By Kevin E. Noonan --
A classic example of product "evergreening" is how AstraZeneca used its experience with its omeprazole franchise (sold for over a decade as Prilosec®) to promote an alternative form of the drug, Nexium® (particularly, the S-omeprazole enantiomer) as "the little purple pill." One reason this strategy deserves admiration is that it is not the type of evergreening that some commentators and politicians have objected to (such as using formulation or other types of patents to continue protection after the composition patent has expired; for the record, there is nothing improper about that type of evergreening, either). But no strategy is perfect, as AstraZeneca found when the Federal Circuit affirmed a District Court judgment of non-infringement in AstraZeneca v. Hanmi.

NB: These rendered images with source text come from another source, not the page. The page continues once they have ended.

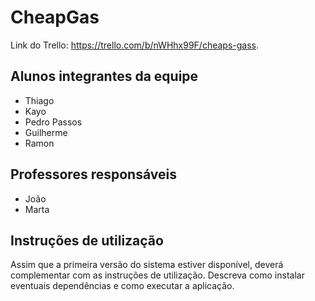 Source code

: # CheapGas
Link do Trello: https://trello.com/b/nWHhx99F/cheaps-gass.

## Alunos integrantes da equipe

* Thiago
* Kayo
* Pedro Passos
* Guilherme
* Ramon

## Professores responsáveis

* João
* Marta

## Instruções de utilização

Assim que a primeira versão do sistema estiver disponível, deverá complementar com as instruções de utilização. Descreva como instalar eventuais dependências e como executar a aplicação.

The claimed invention was directed to the magnesium salts of the esomeprazole isomer sold as Nexium®. AstraZeneca filed suit under 35 U.S.C. § 271(e)(2) after receiving notice that Hanmi had submitted an ANDA for a generic version of the drug comprising the strontium salt of esomeprazole. The claims of the Orange Book listed patents in suit (U.S. Patent Nos. 5,714,504 and 5,877,192) as filed and the specification recited six specific cations as components of the enantiomeric salts of the invention: Na+, Mg2+, Li+, K+, Ca2+, or N+(R)4, where R is an alkyl with one to four carbons (the latter cation is also called generically an ammonium ion). However, the issued claims recited the esomeprazole isomer more generically as an "alkaline" salt, as in Claim 1 of the '504 patent:
A pharmaceutical formulation for oral administration comprising a pure solid state alkaline salt of the (-)-enantiomer of 5-methoxy-2[[(4-methoxy-3,5-dimethyl-2-pyridinyl)methyl]sulfinyl]-1H-benzimidazole and a pharmaceutically acceptable carrier.
The District Court construed this and all the claims at issue to be limited to esomeprazole salts of the six specific cations recited in the specification, and the parties conceded that under this construction Hanmi's strontium salt formulation did not infringe. AstraZeneca appealed, on the basis that these cations were exemplary and that the skilled worker would recognize that the patents were entitled to the broader scope of "alkaline salts" that would encompass Hanmi's strontium salt of esomeprazole.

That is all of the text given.